- **Task prompt**
Write the records below out in full, character for character, with no pictures.

── Records to use

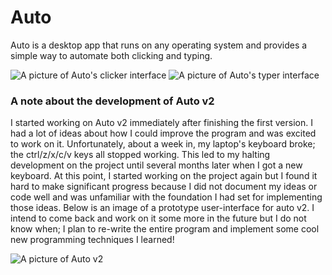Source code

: # Auto

Auto is a desktop app that runs on any operating system and provides a simple way to automate both clicking and typing.

![A picture of Auto's clicker interface](https://raw.githubusercontent.com/japraj/autoclicker-typer.github.io/master/img/Clicker.JPG)
![A picture of Auto's typer interface](https://raw.githubusercontent.com/japraj/autoclicker-typer.github.io/master/img/Typer.jpg)

### A note about the development of Auto v2

I started working on Auto v2 immediately after finishing the first version. I had a lot of ideas about how I could improve the program and was excited to work on it. Unfortunately, about a week in, my laptop's keyboard broke; the ctrl/z/x/c/v keys all stopped working. This led to my halting development on the project until several months later when I got a new keyboard. At this point, I started working on the project again but I found it hard to make significant progress because I did not document my ideas or code well and was unfamiliar with the foundation I had set for implementing those ideas. Below is an image of a prototype user-interface for auto v2. I intend to come back and work on it some more in the future but I do not know when; I plan to re-write the entire program and implement some cool new programming techniques I learned!

![A picture of Auto v2](https://raw.githubusercontent.com/japraj/autoclicker-typer.github.io/master/img/capstonev2.jpg)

────

- **Task solution**
Source code

: # Auto

Auto is a desktop app that runs on any operating system and provides a simple way to automate both clicking and typing.

![A picture of Auto's clicker interface](https://raw.githubusercontent.com/japraj/autoclicker-typer.github.io/master/img/Clicker.JPG)
![A picture of Auto's typer interface](https://raw.githubusercontent.com/japraj/autoclicker-typer.github.io/master/img/Typer.jpg)

### A note about the development of Auto v2

I started working on Auto v2 immediately after finishing the first version. I had a lot of ideas about how I could improve the program and was excited to work on it. Unfortunately, about a week in, my laptop's keyboard broke; the ctrl/z/x/c/v keys all stopped working. This led to my halting development on the project until several months later when I got a new keyboard. At this point, I started working on the project again but I found it hard to make significant progress because I did not document my ideas or code well and was unfamiliar with the foundation I had set for implementing those ideas. Below is an image of a prototype user-interface for auto v2. I intend to come back and work on it some more in the future but I do not know when; I plan to re-write the entire program and implement some cool new programming techniques I learned!

![A picture of Auto v2](https://raw.githubusercontent.com/japraj/autoclicker-typer.github.io/master/img/capstonev2.jpg)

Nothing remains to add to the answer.